SDI Seminar

Speaker: Todd C. Mowry, Carnegie Mellon University

Date: February 3, 2000
Time: Noon
Place: Wean Hall 8220

Software-Controlled Multithreading Using Informing Memory Operations


To help tolerate the latency of accessing remote data in a shared-memory multiprocessor, we explore a novel approach to switch-on-miss multithreading that is software-controlled rather than hardware-controlled. Our technique uses informing memory operations to trigger the thread switches with sufficiently low overhead that we observe speedups of 10% or more for four out of seven applications, with one application speeding up by 14%. By selectively applying register partitioning to reduce thread switching overhead, we can achieve further gains: e.g., an overall speedup of 23% for FFT. Although this software-controlled approach does not match the performance of hardware-controlled schemes on multithreaded workloads, it requires substantially less hardware support than previous schemes and
is not likely to degrade single-thread performance.
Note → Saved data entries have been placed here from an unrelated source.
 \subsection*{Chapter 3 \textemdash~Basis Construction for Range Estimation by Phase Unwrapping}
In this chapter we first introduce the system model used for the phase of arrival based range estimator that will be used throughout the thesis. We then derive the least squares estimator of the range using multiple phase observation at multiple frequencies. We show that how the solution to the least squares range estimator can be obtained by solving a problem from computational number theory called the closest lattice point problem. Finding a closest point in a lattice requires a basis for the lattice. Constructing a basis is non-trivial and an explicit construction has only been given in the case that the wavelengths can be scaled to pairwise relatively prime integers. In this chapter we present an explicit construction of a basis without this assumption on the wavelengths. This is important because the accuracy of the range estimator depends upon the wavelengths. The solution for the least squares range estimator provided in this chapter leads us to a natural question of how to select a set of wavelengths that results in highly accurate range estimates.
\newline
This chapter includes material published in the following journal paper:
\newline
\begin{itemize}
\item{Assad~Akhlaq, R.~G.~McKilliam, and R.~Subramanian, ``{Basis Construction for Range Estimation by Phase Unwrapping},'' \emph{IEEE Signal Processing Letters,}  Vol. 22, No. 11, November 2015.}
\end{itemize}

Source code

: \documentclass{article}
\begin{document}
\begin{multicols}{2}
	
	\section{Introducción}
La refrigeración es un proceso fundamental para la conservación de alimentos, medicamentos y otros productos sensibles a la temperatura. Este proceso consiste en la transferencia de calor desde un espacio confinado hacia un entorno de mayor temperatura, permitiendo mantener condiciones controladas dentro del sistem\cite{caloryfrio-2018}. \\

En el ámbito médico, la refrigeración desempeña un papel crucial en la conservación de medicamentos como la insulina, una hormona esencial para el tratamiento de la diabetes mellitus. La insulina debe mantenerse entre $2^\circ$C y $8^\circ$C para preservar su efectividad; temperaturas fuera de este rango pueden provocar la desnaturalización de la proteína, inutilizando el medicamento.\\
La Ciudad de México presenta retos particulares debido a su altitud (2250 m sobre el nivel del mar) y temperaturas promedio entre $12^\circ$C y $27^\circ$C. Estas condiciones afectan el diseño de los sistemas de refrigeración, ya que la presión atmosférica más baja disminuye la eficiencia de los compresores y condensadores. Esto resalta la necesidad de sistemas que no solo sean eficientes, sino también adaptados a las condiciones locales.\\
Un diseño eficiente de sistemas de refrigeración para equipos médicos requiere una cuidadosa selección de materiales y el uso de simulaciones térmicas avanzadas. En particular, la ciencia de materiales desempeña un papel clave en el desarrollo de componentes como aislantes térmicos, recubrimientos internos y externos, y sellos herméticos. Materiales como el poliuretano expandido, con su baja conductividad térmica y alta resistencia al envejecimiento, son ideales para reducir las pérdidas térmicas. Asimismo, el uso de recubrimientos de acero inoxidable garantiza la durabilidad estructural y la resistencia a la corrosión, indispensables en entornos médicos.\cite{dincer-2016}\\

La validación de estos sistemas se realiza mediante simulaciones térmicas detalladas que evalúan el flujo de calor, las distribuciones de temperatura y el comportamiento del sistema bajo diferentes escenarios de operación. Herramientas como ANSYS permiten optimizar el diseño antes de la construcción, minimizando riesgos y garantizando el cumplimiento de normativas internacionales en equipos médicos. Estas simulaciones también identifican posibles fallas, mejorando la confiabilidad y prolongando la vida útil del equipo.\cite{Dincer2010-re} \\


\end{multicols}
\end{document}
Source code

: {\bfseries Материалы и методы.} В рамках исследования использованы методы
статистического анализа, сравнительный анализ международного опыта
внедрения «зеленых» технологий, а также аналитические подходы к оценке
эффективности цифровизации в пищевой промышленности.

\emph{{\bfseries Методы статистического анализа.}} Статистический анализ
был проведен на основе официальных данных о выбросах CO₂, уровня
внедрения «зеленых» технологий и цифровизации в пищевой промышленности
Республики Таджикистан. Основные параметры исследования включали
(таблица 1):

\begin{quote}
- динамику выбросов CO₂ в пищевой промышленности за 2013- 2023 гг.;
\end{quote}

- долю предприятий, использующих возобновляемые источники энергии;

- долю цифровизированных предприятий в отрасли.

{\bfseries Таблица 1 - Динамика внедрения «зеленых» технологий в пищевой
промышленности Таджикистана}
As remote memory accesses continue to become more expensive relative to software overheads, we expect software-controlled multithreading to become increasingly attractive in the future.

Todd C. Mowry is an Associate Professor in the School of Computer Science at Carnegie Mellon University. He received an M.S.E.E. and Ph.D. from Stanford University in 1989 and 1994, respectively. From 1994 through 1997, he was an Assistant Professor in the ECE and CS departments at the University of Toronto prior to joining Carnegie Mellon University in July, 1997. The goal of Professor Mowry's research is to develop new techniques for designing computer systems (both hardware and software) such that they can achieve dramatic performance breakthroughs at low cost without placing any additional burden on the programmer. Specifically, he has been focusing on two areas: (i) automatically tolerating the ever-increasing relative latencies of accessing and communicating data (via DRAM, disks, and networks) which threaten to nullify any other improvements in processing efficiency; and (ii) automatically extracting thread-level parallelism from important classes of applications where this is currently not possible.